A HealthTech client last year. The customer ingestion pipeline ran nightly. Six hours wall clock. Most nights it finished by 5am. Two or three nights per month it failed at hour 4, woke up the on-call engineer, and ate her Saturday until everything was reprocessed.
The first proposal on the table when I joined: move to streaming. Kafka, Flink, the whole thing. Cost estimate: 3 months of engineering plus €4-6K/month in new infra.
I asked a different question. What’s actually slow in the batch?
We pulled the run logs from the last 60 days. The answer surprised everyone: one stage took 4.5 of the 6 hours. A monolithic upsert against a table that had grown 30x in two years without partitioning. Everything else combined was 90 minutes.
Three weeks of work later:
- Partitioned the target table by ingestion date
- Split the upsert into 12 parallel chunks
- Added incremental logic so reruns processed only the failed chunk
Batch time dropped from 6 hours to 40 minutes. The failure rate dropped because each chunk was small enough to retry cleanly. Weekend on-call calls dropped to zero.

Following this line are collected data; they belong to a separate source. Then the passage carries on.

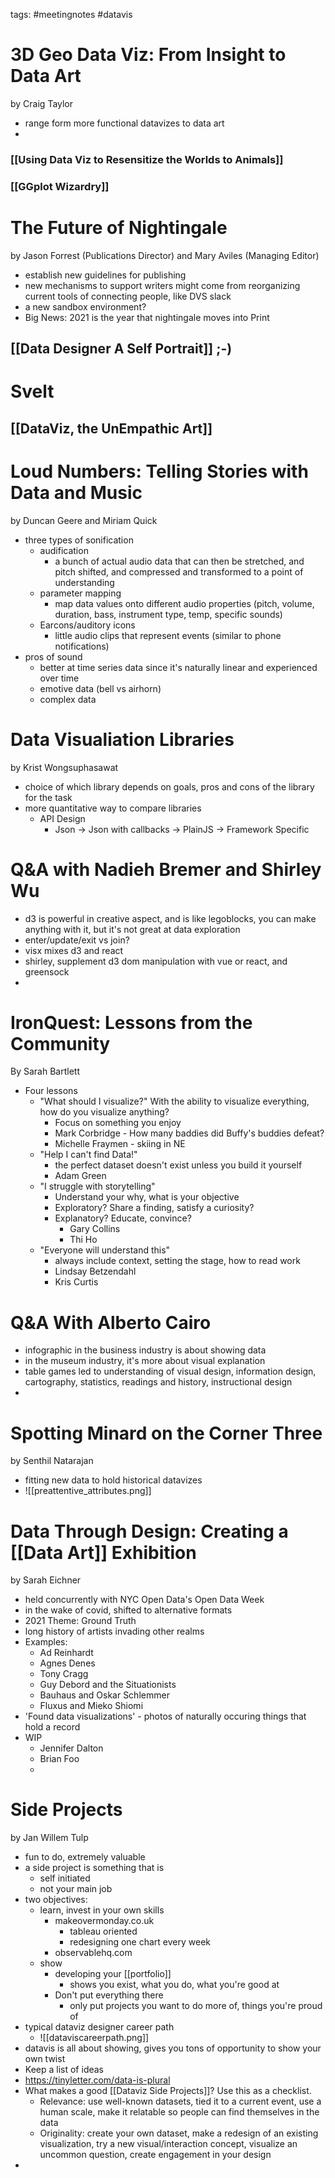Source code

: tags: #meetingnotes #datavis

# 3D Geo Data Viz: From Insight to Data Art
by Craig Taylor

- range form more functional datavizes to data art
- 

### [[Using Data Viz to Resensitize the Worlds to Animals]]


### [[GGplot Wizardry]]

# The Future of Nightingale
by Jason Forrest (Publications Director) and Mary Aviles (Managing Editor)

- establish new guidelines for publishing
- new mechanisms to support writers might come from reorganizing current tools of connecting people, like DVS slack
- a new sandbox environment? 
- Big News: 2021 is the year that nightingale moves into Print

## [[Data Designer A Self Portrait]] ;-)



# Svelt

## [[DataViz, the UnEmpathic Art]]



# Loud Numbers: Telling Stories with Data and Music
by Duncan Geere and Miriam Quick

- three types of sonification
	- audification 
		- a bunch of actual audio data that can then be stretched, and pitch shifted, and compressed and transformed to a point of understanding
	- parameter mapping
		- map data values onto different audio properties (pitch, volume, duration, bass, instrument type, temp, specific sounds)
	- Earcons/auditory icons
		- little audio clips that represent events (similar to phone notifications)
- pros of sound
	- better at time series data since it's naturally linear and experienced over time
	- emotive data (bell vs airhorn)
	- complex data 

# Data Visualiation Libraries
by Krist Wongsuphasawat

- choice of which library depends on goals, pros and cons of the library for the task
- more quantitative way to compare libraries
	- API Design
		- Json -> Json with callbacks -> PlainJS -> Framework Specific

# Q&A with Nadieh Bremer and Shirley Wu
- d3 is powerful in creative aspect, and is like legoblocks, you can make anything with it, but it's not great at data exploration
- enter/update/exit vs join? 
- visx mixes d3 and react
- shirley, supplement d3 dom manipulation with vue or react, and greensock
- 

# IronQuest: Lessons from the Community
By Sarah Bartlett

- Four lessons
	- "What should I visualize?" With the ability to visualize everything, how do you visualize anything? 
		- Focus on something you enjoy
		- Mark Corbridge - How many baddies did Buffy's buddies defeat? 
		- Michelle Fraymen - skiing in NE
	- "Help I can't find Data!"
		- the perfect dataset doesn't exist unless you build it yourself
		- Adam Green
	- "I struggle with storytelling"
		- Understand your why, what is your objective
		- Exploratory? Share a finding, satisfy a curiosity? 
		- Explanatory? Educate, convince? 
			- Gary Collins
			- Thi Ho
	- "Everyone will understand this"
		- always include context, setting the stage, how to read work
		- Lindsay Betzendahl
		- Kris Curtis

# Q&A With Alberto Cairo
- infographic in the business industry is about showing data
- in the museum industry, it's more about visual explanation
- table games led to understanding of visual design, information design, cartography, statistics, readings and history, instructional design
- 


# Spotting Minard on the Corner Three
by Senthil Natarajan

- fitting new data to hold historical datavizes
- ![[preattentive_attributes.png]]


# Data Through Design: Creating a [[Data Art]] Exhibition
by Sarah Eichner

- held concurrently with NYC Open Data's Open Data Week
- in the wake of covid, shifted to alternative formats
- 2021 Theme: Ground Truth
- long history of artists invading other realms
- Examples: 
	- Ad Reinhardt
	- Agnes Denes
	- Tony Cragg
	- Guy Debord and the Situationists
	- Bauhaus and Oskar Schlemmer
	- Fluxus and Mieko Shiomi
- 'Found data visualizations' - photos of naturally occuring things that hold a record
- WIP
	- Jennifer Dalton
	- Brian Foo
	- 

# Side Projects
by Jan Willem Tulp 

- fun to do, extremely valuable
- a side project is something that is 
	- self initiated
	- not your main job
- two objectives: 
	- learn, invest in your own skills
		- makeovermonday.co.uk
			- tableau oriented
			- redesigning one chart every week
		- observablehq.com
	- show
		- developing your [[portfolio]]
			- shows you exist, what you do, what you're good at
		- Don't put everything there
			- only put projects you want to do more of, things you're proud of
- typical dataviz designer career path
	- ![[dataviscareerpath.png]]
- datavis is all about showing, gives you tons of opportunity to show your own twist
- Keep a list of ideas
- https://tinyletter.com/data-is-plural
- What makes a good [[Dataviz Side Projects]]? Use this as a checklist. 
	- Relevance: use well-known datasets, tied it to a current event, use a human scale, make it relatable so people can find themselves in the data
	- Originality: create your own dataset, make a redesign of an existing visualization, try a new visual/interaction concept, visualize an uncommon question, create engagement in your design
-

Total cost: less than €100/month in extra compute. Total saved: a senior engineer’s weekend, twice a month.
The teams I see jumping to streaming are usually solving the wrong problem. Real-time has its uses, but most “we need streaming” conversations are actually “we need partitioning and parallelism.”
Look at the run logs first. The bottleneck is almost never what you assumed.
What’s the slowest batch stage in your pipeline right now?